Analysts at respected consultants Cornwall Insight are forecasting the default price cap for home energy tariffs covering summer 2022 will shoot up to approximately £1,865 per year for dual fuel customers.

That figure is an eye-watering increase of nearly 50% on the winter 2021-22 cap level of £1,277 per year, itself a record high.  It’s also 12% up on Cornwall Insight’s last estimate, made only two months ago, of next summer’s price cap.

Further increases are still possible between now and February, when Ofgem puts a final value to the cap, the firm points out.

As Britain enters a winter likely to see as many as 4.4 million homes facing stark ‘heat versus eat’ dilemmas, the regulator last month fired the starting gun on its consultative review of its price cap methodology.

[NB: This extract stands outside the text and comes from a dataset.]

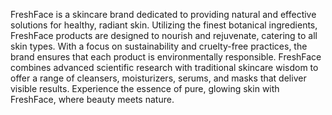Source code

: FreshFace is a skincare brand dedicated to providing natural and effective solutions for healthy, radiant skin. Utilizing the finest botanical ingredients, FreshFace products are designed to nourish and rejuvenate, catering to all skin types. With a focus on sustainability and cruelty-free practices, the brand ensures that each product is environmentally responsible. FreshFace combines advanced scientific research with traditional skincare wisdom to offer a range of cleansers, moisturizers, serums, and masks that deliver visible results. Experience the essence of pure, glowing skin with FreshFace, where beauty meets nature.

Cornwall’s latest blacker-than-black prognosis is based on Ofgem’s current protocol.  The analysts says their forecasts’ pessimism reflects prevailing conditions, including

  • continuing supply chokepoints for electricity and gas pushing wholesale prices even beyond records seen at the start of October
  • geopolitical pressures affecting the European gas market, centring on Nord Stream 2
  • cold winter weather

Cornwall Insight’s current prediction for next winter’s 2022-23 default tariff price cap stands at around £2,240 per year.  But the firm concedes that number may change radically, before Ofgem formally announces it in August.

The year’s transfer of over 4 million customers of 26 failed suppliers under Supplier of Last Resort (SOLR) rules will also leave the nation’s energy users on the hook to the tune of £2.5bn, or around £90 per household, Cornwall Insight calculates.  That figure does not a further £2.4bn in costs of rescuing the biggest failure, Bulb.  For the latter, taxpayers are guaranteeing a £ 1.7 billion ‘turnaround’ loan.

“Based upon our assumption that those customers’ new suppliers will have had to purchase gas and electricity on the wholesale market to meet this new demand, the costs associated with these trades – compared to the wholesale cost element of Ofgem’s default tariff price cap – represent the lion’s share of this sum”, the analysts explain.

Dr Craig Lowrey, senior consultant for Cornwall Insight added: “With Ofgem examining a wide range of potential reforms to both the cap and the way in which the costs associated with supplier failures are recovered, we note that there is still a large amount of uncertainty relating to the level and structure of the cap”.

“However, with the energy supply sector still dealing with the exit of more than two dozen companies in a matter of weeks, the need to ensure resilience across the entire market is evident”.

Away from domestic customers managing new highs in energy costs, businesses too will face their own challenges without the protection of the default tariff price cap, the analysts conclude.